= What you need to do =
How do the lines below between the ones holding "- 靠，PCB打样的收件地址写错了，写成了上家公司，让同事寄过来了" and "O𝚗𝚕yf𝚊ns L𝚎a𝚔s pgE1S", inclusive, read? Give them again exactly, with no other lines.

* * * * * * *

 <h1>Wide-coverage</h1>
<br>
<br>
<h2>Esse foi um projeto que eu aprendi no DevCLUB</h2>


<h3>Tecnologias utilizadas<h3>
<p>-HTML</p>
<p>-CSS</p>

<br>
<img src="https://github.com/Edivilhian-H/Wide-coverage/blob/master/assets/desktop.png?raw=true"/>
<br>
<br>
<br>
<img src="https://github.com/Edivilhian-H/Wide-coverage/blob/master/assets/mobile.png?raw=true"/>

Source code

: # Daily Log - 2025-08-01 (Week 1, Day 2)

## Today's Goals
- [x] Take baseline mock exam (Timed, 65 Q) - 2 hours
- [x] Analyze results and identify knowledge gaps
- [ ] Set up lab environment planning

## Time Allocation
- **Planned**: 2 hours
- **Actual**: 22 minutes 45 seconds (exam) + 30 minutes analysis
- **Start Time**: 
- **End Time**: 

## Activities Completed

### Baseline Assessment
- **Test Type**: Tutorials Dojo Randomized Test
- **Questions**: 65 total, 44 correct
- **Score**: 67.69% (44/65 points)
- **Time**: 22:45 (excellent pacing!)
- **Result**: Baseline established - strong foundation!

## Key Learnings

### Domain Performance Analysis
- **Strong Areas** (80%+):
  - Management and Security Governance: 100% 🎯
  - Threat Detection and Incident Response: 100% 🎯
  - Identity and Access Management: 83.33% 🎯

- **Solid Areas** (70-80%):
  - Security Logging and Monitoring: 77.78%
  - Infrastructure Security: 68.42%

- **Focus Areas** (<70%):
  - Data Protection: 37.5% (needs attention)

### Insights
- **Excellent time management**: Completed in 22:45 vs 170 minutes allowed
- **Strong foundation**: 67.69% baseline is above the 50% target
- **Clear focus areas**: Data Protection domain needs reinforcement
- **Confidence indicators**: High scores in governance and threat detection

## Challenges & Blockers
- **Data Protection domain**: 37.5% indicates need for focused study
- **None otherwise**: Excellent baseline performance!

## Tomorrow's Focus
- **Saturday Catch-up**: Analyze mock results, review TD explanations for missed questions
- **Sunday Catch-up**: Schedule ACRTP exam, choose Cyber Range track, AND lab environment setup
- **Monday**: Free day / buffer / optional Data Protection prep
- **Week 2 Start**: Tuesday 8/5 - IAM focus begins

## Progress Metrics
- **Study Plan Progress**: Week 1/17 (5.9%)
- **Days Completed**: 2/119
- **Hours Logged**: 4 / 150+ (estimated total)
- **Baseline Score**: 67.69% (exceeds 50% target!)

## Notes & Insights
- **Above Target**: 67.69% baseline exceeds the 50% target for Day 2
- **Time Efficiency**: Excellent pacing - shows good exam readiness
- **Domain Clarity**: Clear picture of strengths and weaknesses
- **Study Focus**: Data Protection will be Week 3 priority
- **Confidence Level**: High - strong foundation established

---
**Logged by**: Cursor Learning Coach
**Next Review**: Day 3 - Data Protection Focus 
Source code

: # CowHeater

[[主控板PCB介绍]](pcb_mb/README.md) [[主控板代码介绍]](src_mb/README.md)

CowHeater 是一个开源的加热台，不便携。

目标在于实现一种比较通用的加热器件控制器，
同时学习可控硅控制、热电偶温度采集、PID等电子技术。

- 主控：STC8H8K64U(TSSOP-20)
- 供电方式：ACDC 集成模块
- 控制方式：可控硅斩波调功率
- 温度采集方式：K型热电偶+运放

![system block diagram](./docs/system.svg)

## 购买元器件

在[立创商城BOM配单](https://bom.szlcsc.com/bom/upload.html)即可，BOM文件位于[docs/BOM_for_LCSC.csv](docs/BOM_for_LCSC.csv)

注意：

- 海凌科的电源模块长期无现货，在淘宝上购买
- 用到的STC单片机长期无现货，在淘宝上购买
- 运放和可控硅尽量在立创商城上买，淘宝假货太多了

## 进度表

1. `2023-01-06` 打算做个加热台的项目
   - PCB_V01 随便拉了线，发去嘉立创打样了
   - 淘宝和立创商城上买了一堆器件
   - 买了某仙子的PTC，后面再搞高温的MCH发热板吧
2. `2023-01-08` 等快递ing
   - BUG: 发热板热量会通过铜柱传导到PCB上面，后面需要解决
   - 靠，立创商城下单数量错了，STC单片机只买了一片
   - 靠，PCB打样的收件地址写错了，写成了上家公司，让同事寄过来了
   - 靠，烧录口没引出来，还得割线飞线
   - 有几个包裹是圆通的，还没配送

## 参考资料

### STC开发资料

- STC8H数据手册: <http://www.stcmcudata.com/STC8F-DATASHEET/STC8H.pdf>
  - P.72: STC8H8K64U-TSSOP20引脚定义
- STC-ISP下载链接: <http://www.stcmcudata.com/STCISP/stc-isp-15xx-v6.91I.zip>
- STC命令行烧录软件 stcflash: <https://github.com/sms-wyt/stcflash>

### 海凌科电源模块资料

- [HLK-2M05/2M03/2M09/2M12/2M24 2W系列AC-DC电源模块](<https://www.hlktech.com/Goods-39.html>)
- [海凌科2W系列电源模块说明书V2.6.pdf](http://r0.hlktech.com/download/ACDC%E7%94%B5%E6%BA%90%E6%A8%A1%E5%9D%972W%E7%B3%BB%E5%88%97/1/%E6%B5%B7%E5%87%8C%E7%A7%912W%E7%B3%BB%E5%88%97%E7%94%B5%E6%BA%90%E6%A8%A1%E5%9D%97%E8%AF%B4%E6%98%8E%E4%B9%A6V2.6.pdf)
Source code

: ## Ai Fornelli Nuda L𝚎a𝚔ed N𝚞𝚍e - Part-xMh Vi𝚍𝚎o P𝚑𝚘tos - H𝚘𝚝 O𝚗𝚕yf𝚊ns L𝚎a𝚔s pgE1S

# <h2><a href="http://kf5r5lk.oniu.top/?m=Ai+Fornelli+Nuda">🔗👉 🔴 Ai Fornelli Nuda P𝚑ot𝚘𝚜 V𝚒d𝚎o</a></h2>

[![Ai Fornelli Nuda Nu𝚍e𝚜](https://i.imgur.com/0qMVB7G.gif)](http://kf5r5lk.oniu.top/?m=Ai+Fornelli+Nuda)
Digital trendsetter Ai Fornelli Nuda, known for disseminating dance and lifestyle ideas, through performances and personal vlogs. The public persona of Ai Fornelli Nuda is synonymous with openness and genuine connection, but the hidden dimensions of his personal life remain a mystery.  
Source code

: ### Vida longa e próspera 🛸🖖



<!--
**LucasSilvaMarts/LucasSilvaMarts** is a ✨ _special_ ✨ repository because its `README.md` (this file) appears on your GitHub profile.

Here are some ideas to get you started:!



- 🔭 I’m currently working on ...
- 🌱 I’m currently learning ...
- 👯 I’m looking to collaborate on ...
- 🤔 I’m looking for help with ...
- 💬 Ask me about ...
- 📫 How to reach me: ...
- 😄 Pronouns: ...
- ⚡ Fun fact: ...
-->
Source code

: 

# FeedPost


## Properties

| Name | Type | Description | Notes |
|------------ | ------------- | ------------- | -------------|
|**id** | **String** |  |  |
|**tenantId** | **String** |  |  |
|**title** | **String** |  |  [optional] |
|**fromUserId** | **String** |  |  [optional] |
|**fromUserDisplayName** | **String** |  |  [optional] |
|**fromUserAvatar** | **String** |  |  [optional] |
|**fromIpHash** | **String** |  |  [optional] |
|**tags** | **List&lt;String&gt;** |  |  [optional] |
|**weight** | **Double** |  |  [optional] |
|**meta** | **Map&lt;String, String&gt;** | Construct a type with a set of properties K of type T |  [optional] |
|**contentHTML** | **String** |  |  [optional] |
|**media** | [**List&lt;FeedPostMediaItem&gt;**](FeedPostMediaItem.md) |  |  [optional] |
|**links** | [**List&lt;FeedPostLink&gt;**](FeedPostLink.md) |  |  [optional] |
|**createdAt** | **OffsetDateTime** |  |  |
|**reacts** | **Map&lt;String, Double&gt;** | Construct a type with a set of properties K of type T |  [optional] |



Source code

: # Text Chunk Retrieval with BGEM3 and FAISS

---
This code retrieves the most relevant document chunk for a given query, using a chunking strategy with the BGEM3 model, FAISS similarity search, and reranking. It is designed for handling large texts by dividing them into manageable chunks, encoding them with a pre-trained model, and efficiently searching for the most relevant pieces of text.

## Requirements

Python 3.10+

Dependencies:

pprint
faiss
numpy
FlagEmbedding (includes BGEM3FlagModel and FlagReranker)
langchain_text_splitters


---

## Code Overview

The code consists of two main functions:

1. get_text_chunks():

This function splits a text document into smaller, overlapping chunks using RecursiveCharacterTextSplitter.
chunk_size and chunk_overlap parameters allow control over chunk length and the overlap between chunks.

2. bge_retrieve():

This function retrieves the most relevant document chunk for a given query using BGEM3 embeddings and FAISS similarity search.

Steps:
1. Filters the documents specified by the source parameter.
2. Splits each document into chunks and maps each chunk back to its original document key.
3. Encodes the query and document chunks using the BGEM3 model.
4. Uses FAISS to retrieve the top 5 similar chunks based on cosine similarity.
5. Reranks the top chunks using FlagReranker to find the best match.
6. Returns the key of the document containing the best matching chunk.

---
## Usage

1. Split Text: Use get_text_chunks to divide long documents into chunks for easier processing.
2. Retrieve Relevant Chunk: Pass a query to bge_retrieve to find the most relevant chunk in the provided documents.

* * * * * * *

= Result for this task =
   - 靠，PCB打样的收件地址写错了，写成了上家公司，让同事寄过来了
   - 靠，烧录口没引出来，还得割线飞线
   - 有几个包裹是圆通的，还没配送

## 参考资料

### STC开发资料

- STC8H数据手册: <http://www.stcmcudata.com/STC8F-DATASHEET/STC8H.pdf>
  - P.72: STC8H8K64U-TSSOP20引脚定义
- STC-ISP下载链接: <http://www.stcmcudata.com/STCISP/stc-isp-15xx-v6.91I.zip>
- STC命令行烧录软件 stcflash: <https://github.com/sms-wyt/stcflash>

### 海凌科电源模块资料

- [HLK-2M05/2M03/2M09/2M12/2M24 2W系列AC-DC电源模块](<https://www.hlktech.com/Goods-39.html>)
- [海凌科2W系列电源模块说明书V2.6.pdf](http://r0.hlktech.com/download/ACDC%E7%94%B5%E6%BA%90%E6%A8%A1%E5%9D%972W%E7%B3%BB%E5%88%97/1/%E6%B5%B7%E5%87%8C%E7%A7%912W%E7%B3%BB%E5%88%97%E7%94%B5%E6%BA%90%E6%A8%A1%E5%9D%97%E8%AF%B4%E6%98%8E%E4%B9%A6V2.6.pdf)
Source code

: ## Ai Fornelli Nuda L𝚎a𝚔ed N𝚞𝚍e - Part-xMh Vi𝚍𝚎o P𝚑𝚘tos - H𝚘𝚝 O𝚗𝚕yf𝚊ns L𝚎a𝚔s pgE1S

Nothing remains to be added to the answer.